* Source material:
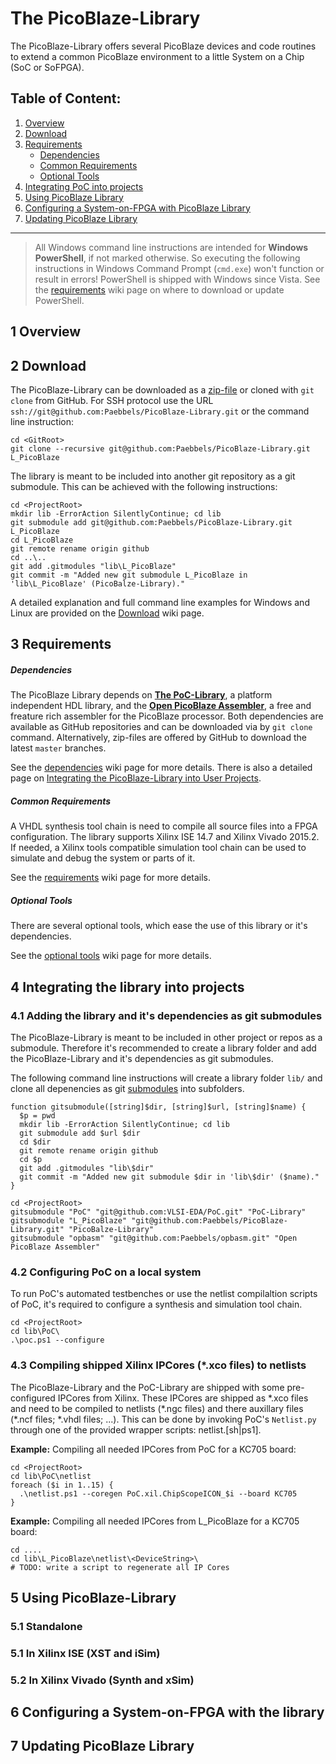 The PicoBlaze-Library
=================================================
The PicoBlaze-Library offers several PicoBlaze devices and code routines
to extend a common PicoBlaze environment to a little System on a Chip (SoC or SoFPGA).

## Table of Content:
 1. [Overview](#1-overview)
 2. [Download](#2-download)
 3. [Requirements](#3-requirements)
	- [Dependencies](#dependencies)
	- [Common Requirements](#common-requirements)
	- [Optional Tools](#optional-tools)
 4. [Integrating PoC into projects](#4-integrating-picoblaze-library-into-projects)
 5. [Using PicoBlaze Library](#5-using-picoblaze-library)
 6. [Configuring a System-on-FPGA with PicoBlaze Library](#6-configuring-a-system-on-fpga-with-picoblaze-library)
 7. [Updating PicoBlaze Library](#7-updating-picoblaze-library)

------

> All Windows command line instructions are intended for **Windows PowerShell**, if not marked otherwise. So executing the following instructions in Windows Command Prompt (`cmd.exe`) won't function or result in errors! PowerShell is shipped with Windows since Vista. See the [requirements](Requirements) wiki page on where to download or update PowerShell.

## 1 Overview




## 2 Download

The PicoBlaze-Library can be downloaded as a [zip-file][download] or
cloned with `git clone` from GitHub. For SSH protocol use the URL `ssh://git@github.com:Paebbels/PicoBlaze-Library.git` or the command line instruction:

    cd <GitRoot>
    git clone --recursive git@github.com:Paebbels/PicoBlaze-Library.git L_PicoBlaze

The library is meant to be included into another git repository as a git submodule. This can be achieved with the following instructions:

    cd <ProjectRoot>
    mkdir lib -ErrorAction SilentlyContinue; cd lib
    git submodule add git@github.com:Paebbels/PicoBlaze-Library.git L_PicoBlaze
    cd L_PicoBlaze
    git remote rename origin github
    cd ..\..
    git add .gitmodules "lib\L_PicoBlaze"
    git commit -m "Added new git submodule L_PicoBlaze in 'lib\L_PicoBlaze' (PicoBalze-Library)."

A detailed explanation and full command line examples for Windows and Linux are provided on the [Download](Download) wiki page.

 [download]: https://github.com/Paebbels/PicoBlaze-Library/archive/master.zip

## 3 Requirements

##### Dependencies

The PicoBlaze Library depends on [**The PoC-Library**][poc], a platform independent HDL library, and
the [**Open PicoBlaze Assembler**][opbasm], a free and freature rich assembler for the PicoBlaze
processor. Both dependencies are available as GitHub repositories and can be downloaded via by `git clone` command. Alternatively, zip-files are offered by GitHub to download the latest `master` branches.

See the [dependencies](Requirements#dependencies) wiki page for more details. There is also a detailed page on [Integrating the PicoBlaze-Library into User Projects](Integration).

 [poc]:      https://github.com/VLSI-EDA/PoC
 [opbasm]:   https://github.com/kevinpt/opbasm

##### Common Requirements

A VHDL synthesis tool chain is need to compile all source files into a FPGA configuration. The library supports Xilinx ISE 14.7 and Xilinx Vivado 2015.2. If needed, a Xilinx tools compatible simulation tool chain can be used to simulate and debug the system or parts of it.

See the [requirements](Requirements#common-requirements) wiki page for more details.  


##### Optional Tools

There are several optional tools, which ease the use of this library or it's dependencies.

See the [optional tools](Requirements#optional-tools) wiki page for more details.


## 4 Integrating the library into projects


### 4.1 Adding the library and it's dependencies as git submodules

The PicoBlaze-Library is meant to be included in other project or repos as a submodule. Therefore it's recommended to create a library folder and add the PicoBlaze-Library and it's dependencies as git submodules.

The following command line instructions will create a library folder `lib/` and clone all depenencies
as git [submodules][git_submod] into subfolders.

    function gitsubmodule([string]$dir, [string]$url, [string]$name) {
      $p = pwd
      mkdir lib -ErrorAction SilentlyContinue; cd lib
      git submodule add $url $dir
      cd $dir
      git remote rename origin github
      cd $p
      git add .gitmodules "lib\$dir"
      git commit -m "Added new git submodule $dir in 'lib\$dir' ($name)."
    }
    
    cd <ProjectRoot>
    gitsubmodule "PoC" "git@github.com:VLSI-EDA/PoC.git" "PoC-Library"
    gitsubmodule "L_PicoBlaze" "git@github.com:Paebbels/PicoBlaze-Library.git" "PicoBalze-Library"
    gitsubmodule "opbasm" "git@github.com:Paebbels/opbasm.git" "Open PicoBlaze Assembler"

[git_submod]: http://git-scm.com/book/en/v2/Git-Tools-Submodules

### 4.2 Configuring PoC on a local system

To run PoC's automated testbenches or use the netlist compilaltion scripts of PoC, it's required to configure a synthesis and simulation tool chain.

    cd <ProjectRoot>
    cd lib\PoC\
    .\poc.ps1 --configure

### 4.3 Compiling shipped Xilinx IPCores (*.xco files) to netlists

The PicoBlaze-Library and the PoC-Library are shipped with some pre-configured IPCores from Xilinx. These IPCores are shipped as \*.xco files and need to be compiled to netlists (\*.ngc files) and there auxillary
files (\*.ncf files; \*.vhdl files; ...). This can be done by invoking PoC's `Netlist.py` through one of the
provided wrapper scripts: netlist.[sh|ps1].

**Example:** Compiling all needed IPCores from PoC for a KC705 board:

    cd <ProjectRoot>
    cd lib\PoC\netlist
    foreach ($i in 1..15) {
      .\netlist.ps1 --coregen PoC.xil.ChipScopeICON_$i --board KC705
    }

**Example:** Compiling all needed IPCores from L_PicoBlaze for a KC705 board:

    cd ....
    cd lib\L_PicoBlaze\netlist\<DeviceString>\
    # TODO: write a script to regenerate all IP Cores


## 5 Using PicoBlaze-Library


### 5.1 Standalone

### 5.1 In Xilinx ISE (XST and iSim)

### 5.2 In Xilinx Vivado (Synth and xSim)


## 6 Configuring a System-on-FPGA with the library



## 7 Updating PicoBlaze Library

* Exercise details:
Write out, exactly as shown, only the lines running from the one that contains "# TODO: write" to the last line above.

* Task output:
    # TODO: write a script to regenerate all IP Cores


## 5 Using PicoBlaze-Library


### 5.1 Standalone

### 5.1 In Xilinx ISE (XST and iSim)

### 5.2 In Xilinx Vivado (Synth and xSim)


## 6 Configuring a System-on-FPGA with the library



## 7 Updating PicoBlaze Library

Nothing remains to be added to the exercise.